2017.05.28更新

今回は胆嚢(たんのう)ポリープについてみていきたいと思います。
胆嚢ポリープとは、胆のうの内側にできる隆起性の病変の総称です。この胆嚢ポリープを改善していくための方法や経過観察をする場合の期間や食事などについて書いていきたいと思います。

 

 

胆嚢ポリープとは

先ほど説明した通り、胆のうの内側に隆起してできる病変のことです。ほとんどはコレステロールを主成分とした体に直接害を与えることの無いポリープです。しかしながら、中には悪性のポリープ(胆嚢癌)もありますので、ポリープがあると診断された場合は、より精密な検査や治療を行う必要があります。
大きさが7mm以上は要注意で,とくに10mm以上でポリープの付け根が太いものなどは胆嚢癌が疑われます。
大きさが7mm以上の場合は腹腔鏡下胆嚢摘出術や開腹手術を行い、病理検査で確定診断を得ることが重要です。

 

 

胆嚢ポリープの種類

胆嚢ポリープにはいくつかの種類があります。

 

1、コレステロールポリープ

ポリープの9割を占めると言われています。良性のポリープです。

2、炎症性ポリープ
粘膜細胞の増殖が原因で発生するポリープで良性です。

3、過形成ポリープ
胆のうの粘膜表面の細胞の過剰な増殖が原因で発生するポリープです。

4、腺腫性ポリープ
基本的には良性ですが、一部、胆嚢癌の発生源になるという報告があります。

5、胆嚢癌
胆のうの内側にできる悪性腫瘍(がん)です。

 

 

改善するためには?

ポリープの大半を占めるコレステロールポリープの場合は、特に切除などの処置をしなくても自然に消えることもあります。

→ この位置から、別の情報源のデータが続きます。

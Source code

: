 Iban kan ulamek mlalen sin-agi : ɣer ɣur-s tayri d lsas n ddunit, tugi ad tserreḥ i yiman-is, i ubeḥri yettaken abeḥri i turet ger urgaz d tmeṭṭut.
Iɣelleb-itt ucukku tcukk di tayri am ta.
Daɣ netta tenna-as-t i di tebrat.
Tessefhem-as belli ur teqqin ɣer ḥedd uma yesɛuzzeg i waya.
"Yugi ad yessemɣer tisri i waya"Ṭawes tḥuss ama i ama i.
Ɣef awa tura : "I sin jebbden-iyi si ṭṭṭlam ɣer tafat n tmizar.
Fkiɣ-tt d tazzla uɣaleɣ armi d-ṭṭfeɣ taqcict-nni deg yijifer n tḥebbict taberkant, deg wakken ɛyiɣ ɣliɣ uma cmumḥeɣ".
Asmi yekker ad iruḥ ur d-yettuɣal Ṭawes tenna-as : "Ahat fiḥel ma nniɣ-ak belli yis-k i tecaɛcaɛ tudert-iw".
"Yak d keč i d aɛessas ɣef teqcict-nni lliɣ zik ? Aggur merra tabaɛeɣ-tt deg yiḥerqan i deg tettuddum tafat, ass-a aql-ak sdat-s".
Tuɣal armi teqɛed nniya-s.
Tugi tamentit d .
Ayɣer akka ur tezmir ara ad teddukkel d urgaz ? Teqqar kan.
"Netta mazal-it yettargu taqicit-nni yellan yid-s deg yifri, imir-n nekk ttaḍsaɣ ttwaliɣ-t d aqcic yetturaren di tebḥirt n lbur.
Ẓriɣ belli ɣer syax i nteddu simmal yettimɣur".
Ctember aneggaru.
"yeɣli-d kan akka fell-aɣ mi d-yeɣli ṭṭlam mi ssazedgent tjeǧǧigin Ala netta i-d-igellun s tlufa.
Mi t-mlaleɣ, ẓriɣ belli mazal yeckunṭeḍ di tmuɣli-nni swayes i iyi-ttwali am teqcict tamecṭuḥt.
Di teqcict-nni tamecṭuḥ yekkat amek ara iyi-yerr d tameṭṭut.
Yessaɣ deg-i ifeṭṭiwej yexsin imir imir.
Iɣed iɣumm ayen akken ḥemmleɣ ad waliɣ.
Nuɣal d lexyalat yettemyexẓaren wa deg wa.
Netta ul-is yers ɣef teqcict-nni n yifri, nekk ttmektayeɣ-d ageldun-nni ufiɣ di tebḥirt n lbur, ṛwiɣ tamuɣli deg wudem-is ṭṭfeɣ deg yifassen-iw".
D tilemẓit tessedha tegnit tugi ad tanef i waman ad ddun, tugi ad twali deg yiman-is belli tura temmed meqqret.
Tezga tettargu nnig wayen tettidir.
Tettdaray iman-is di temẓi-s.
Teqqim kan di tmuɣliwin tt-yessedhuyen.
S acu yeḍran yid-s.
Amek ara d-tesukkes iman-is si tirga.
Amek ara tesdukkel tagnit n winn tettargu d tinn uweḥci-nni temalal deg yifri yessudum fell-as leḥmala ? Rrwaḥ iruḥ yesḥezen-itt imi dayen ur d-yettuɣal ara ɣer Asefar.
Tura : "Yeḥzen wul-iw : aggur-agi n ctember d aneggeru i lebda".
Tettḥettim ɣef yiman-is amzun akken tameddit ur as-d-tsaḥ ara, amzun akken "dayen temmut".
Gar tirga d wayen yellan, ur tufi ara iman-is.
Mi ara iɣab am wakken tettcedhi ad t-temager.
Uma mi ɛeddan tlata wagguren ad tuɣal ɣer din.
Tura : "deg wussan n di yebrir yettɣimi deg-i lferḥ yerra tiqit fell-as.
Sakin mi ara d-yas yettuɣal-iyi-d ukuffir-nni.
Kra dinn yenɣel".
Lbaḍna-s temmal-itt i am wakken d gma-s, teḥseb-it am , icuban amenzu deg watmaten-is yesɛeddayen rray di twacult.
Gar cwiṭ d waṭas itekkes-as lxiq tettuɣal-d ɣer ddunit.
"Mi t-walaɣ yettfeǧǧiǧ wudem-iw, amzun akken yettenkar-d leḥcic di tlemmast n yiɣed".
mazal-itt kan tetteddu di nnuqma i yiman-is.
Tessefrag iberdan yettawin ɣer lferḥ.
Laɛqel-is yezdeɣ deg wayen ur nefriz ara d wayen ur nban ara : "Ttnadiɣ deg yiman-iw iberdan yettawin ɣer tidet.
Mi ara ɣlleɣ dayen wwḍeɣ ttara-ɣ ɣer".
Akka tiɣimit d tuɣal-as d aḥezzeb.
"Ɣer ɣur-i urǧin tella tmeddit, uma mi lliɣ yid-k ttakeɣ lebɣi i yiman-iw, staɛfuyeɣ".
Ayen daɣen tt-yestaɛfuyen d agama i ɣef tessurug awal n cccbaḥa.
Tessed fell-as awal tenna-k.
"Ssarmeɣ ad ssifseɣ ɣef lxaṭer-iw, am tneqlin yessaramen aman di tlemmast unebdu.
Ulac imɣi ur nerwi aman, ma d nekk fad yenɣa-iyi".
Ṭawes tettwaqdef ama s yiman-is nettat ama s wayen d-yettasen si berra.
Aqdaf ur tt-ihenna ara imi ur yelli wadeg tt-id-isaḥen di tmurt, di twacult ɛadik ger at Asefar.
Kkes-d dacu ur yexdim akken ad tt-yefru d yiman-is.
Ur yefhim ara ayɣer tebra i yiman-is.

何かの拍子に胆のうの内側から剥がれ落ち、胆汁と一緒に流されていきます。
しかしながら、先ほど説明した通り、悪性の場合もありえますので、放置してはいけません。

 

 

経過観察になる場合やその期間は?

胆嚢ポリープが見つかってもすぐに手術などの治療をする訳ではありません。
一定の基準に満たない場合は、定期的な検査でポリープの状況を観察していくことになります。
例えば、5mm以下の小さなものであれば1年ごとのエコー検査を行ったり、10mm以下の場合は半年ごとに検査を行うなど、ポリープの状況に応じて観察期間は変動します。

 

 

経過観察中の生活は?

経過観察中でも普段の生活をして全く問題ありません。
しかしながら、胆嚢ポリープの原因の一部になる偏った食生活や運動不足などは改善することが望ましいと思います。動物性脂肪の多い食べ物や卵類・バター・チーズ・お菓子・アルコール類を好んで食べている人は要注意です。